Routers, IP Addresses, Autonomous Systems, LAN Addresses

Routers

A router is a box (often a regular computer) with (at least) two ports (i.e. interfaces), used to connect possibly dissimilar networks and help packets go from a source to a destination. It differs from bridges since it operates at the network level. [It will also use different addresses. For example a bridge may use Ethernet addresses while a router uses IP addresses.] It does all the transformations that may be required by the transfer of packets across the networks it connects.
A router is concerned with where to send packets next as they move from a source to a destination through a set of interconnected networks.
It is convenient to distinguish two activities:

Forwarding (or Switching): The process taking place at a router when it receives a packet and has to decide where to send it next on the basis of its destination and of information available at the router. And
Routing: The process through which routers receive and elaborate the information that they will need in the forwarding process. Usually this information is gathered and transmitted using protocols called routing protocols, and elaborated using algorithms. And usually the gathered information takes the form of routing (or forwarding) tables.

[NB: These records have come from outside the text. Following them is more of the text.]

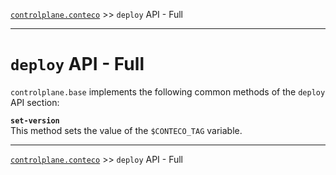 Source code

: [`controlplane.conteco`](../README.md) >> `deploy` API - Full

-----

# `deploy` API - Full

`controlplane.base` implements the following common methods of the `deploy` API section:

__`set-version`__  
This method sets the value of the `$CONTECO_TAG` variable.  

-----
[`controlplane.conteco`](../README.md) >> `deploy` API - Full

Unfortunately common terminology does not always preserve this distinction, and too often one sees "routing" used in place of "forwarding".

Routing (we really mean forwarding) could be of three kinds (at least!):

Source Routing, where the decision on what intermediate nodes to cross is made before a packet is sent; then the packet knows from the beginning where to go next after arriving at an intermediate node.
Virtual Circuit Routing, where a connection is established before the first packet is sent. Then each packet as it travels will contain as destination the id of a virtual circuit (this id may change as the packet moves across the network) and each intermediate node will contain a table with 4 entries, an entry-port, an entry-virtual-circuit-id, an exit-port, and an exit-virtual-circuit-id. Routing at a node determines the port the packed arrived from and its virtual circuit, then it will send the packet forward with the exit virtual circuit id as new destination and using the exit port as indicated by the table.
[Packet] Routing, where each packet is individually routed in accordance to a next-hop routing table. In these tables, for a given destination, there is usually a single next-hop. Even when there are more than one next-hop, the decision on where to go next is not done on the basis of source of the packet, but on the basis of some form of cost.

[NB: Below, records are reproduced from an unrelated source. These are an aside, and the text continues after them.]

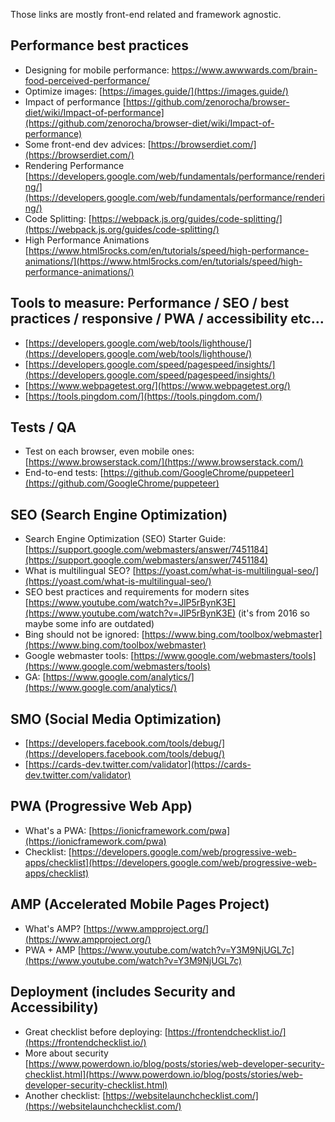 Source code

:Those links are mostly front-end related and framework agnostic.

## Performance best practices

- Designing for mobile performance: https://www.awwwards.com/brain-food-perceived-performance/
- Optimize images:  [https://images.guide/](https://images.guide/)
- Impact of performance  [https://github.com/zenorocha/browser-diet/wiki/Impact-of-performance](https://github.com/zenorocha/browser-diet/wiki/Impact-of-performance)
- Some front-end dev advices:   [https://browserdiet.com/](https://browserdiet.com/)
- Rendering Performance  [https://developers.google.com/web/fundamentals/performance/rendering/](https://developers.google.com/web/fundamentals/performance/rendering/)
- Code Splitting:  [https://webpack.js.org/guides/code-splitting/](https://webpack.js.org/guides/code-splitting/)
- High Performance Animations  [https://www.html5rocks.com/en/tutorials/speed/high-performance-animations/](https://www.html5rocks.com/en/tutorials/speed/high-performance-animations/)

## Tools to measure: Performance / SEO / best practices / responsive / PWA / accessibility etc...

- [https://developers.google.com/web/tools/lighthouse/](https://developers.google.com/web/tools/lighthouse/)
- [https://developers.google.com/speed/pagespeed/insights/](https://developers.google.com/speed/pagespeed/insights/)
- [https://www.webpagetest.org/](https://www.webpagetest.org/)
- [https://tools.pingdom.com/](https://tools.pingdom.com/)

## Tests / QA

- Test on each browser, even mobile ones:  [https://www.browserstack.com/](https://www.browserstack.com/)
- End-to-end tests:  [https://github.com/GoogleChrome/puppeteer](https://github.com/GoogleChrome/puppeteer)

## SEO (Search Engine Optimization)

- Search Engine Optimization (SEO) Starter Guide:  [https://support.google.com/webmasters/answer/7451184](https://support.google.com/webmasters/answer/7451184)
- What is multilingual SEO?  [https://yoast.com/what-is-multilingual-seo/](https://yoast.com/what-is-multilingual-seo/)
- SEO best practices and requirements for modern sites  [https://www.youtube.com/watch?v=JlP5rBynK3E](https://www.youtube.com/watch?v=JlP5rBynK3E) (it&#39;s from 2016 so maybe some info are outdated)
- Bing should not be ignored:  [https://www.bing.com/toolbox/webmaster](https://www.bing.com/toolbox/webmaster)
- Google webmaster tools:  [https://www.google.com/webmasters/tools](https://www.google.com/webmasters/tools)
- GA:  [https://www.google.com/analytics/](https://www.google.com/analytics/)

## SMO (Social Media Optimization)

- [https://developers.facebook.com/tools/debug/](https://developers.facebook.com/tools/debug/)
- [https://cards-dev.twitter.com/validator](https://cards-dev.twitter.com/validator)

## PWA (Progressive Web App)

- What&#39;s a PWA:  [https://ionicframework.com/pwa](https://ionicframework.com/pwa)
- Checklist:  [https://developers.google.com/web/progressive-web-apps/checklist](https://developers.google.com/web/progressive-web-apps/checklist)

## AMP (Accelerated Mobile Pages Project)

- What&#39;s AMP?  [https://www.ampproject.org/](https://www.ampproject.org/)
- PWA + AMP  [https://www.youtube.com/watch?v=Y3M9NjUGL7c](https://www.youtube.com/watch?v=Y3M9NjUGL7c)

## Deployment (includes Security and Accessibility)

- Great checklist before deploying:  [https://frontendchecklist.io/](https://frontendchecklist.io/)
- More about security  [https://www.powerdown.io/blog/posts/stories/web-developer-security-checklist.html](https://www.powerdown.io/blog/posts/stories/web-developer-security-checklist.html)
- Another checklist:  [https://websitelaunchchecklist.com/](https://websitelaunchchecklist.com/)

We will only consider packet routing.

Routing tables contain information that will indicate for each packet on the basis of its final destination (usually an IP address) where to go next (next-hop forwarding - the address of the next router). If there is no explicit indication of how to get to some destination, a default next-hop will be used. Cycles can exist in the graph that has routers as nodes and links as edges. Routing tables function also in the presence of cycles since packets have a Time-To-Live (TTL) field that is used to limit the number of hops they can go through. It is important that routing tables not be too large.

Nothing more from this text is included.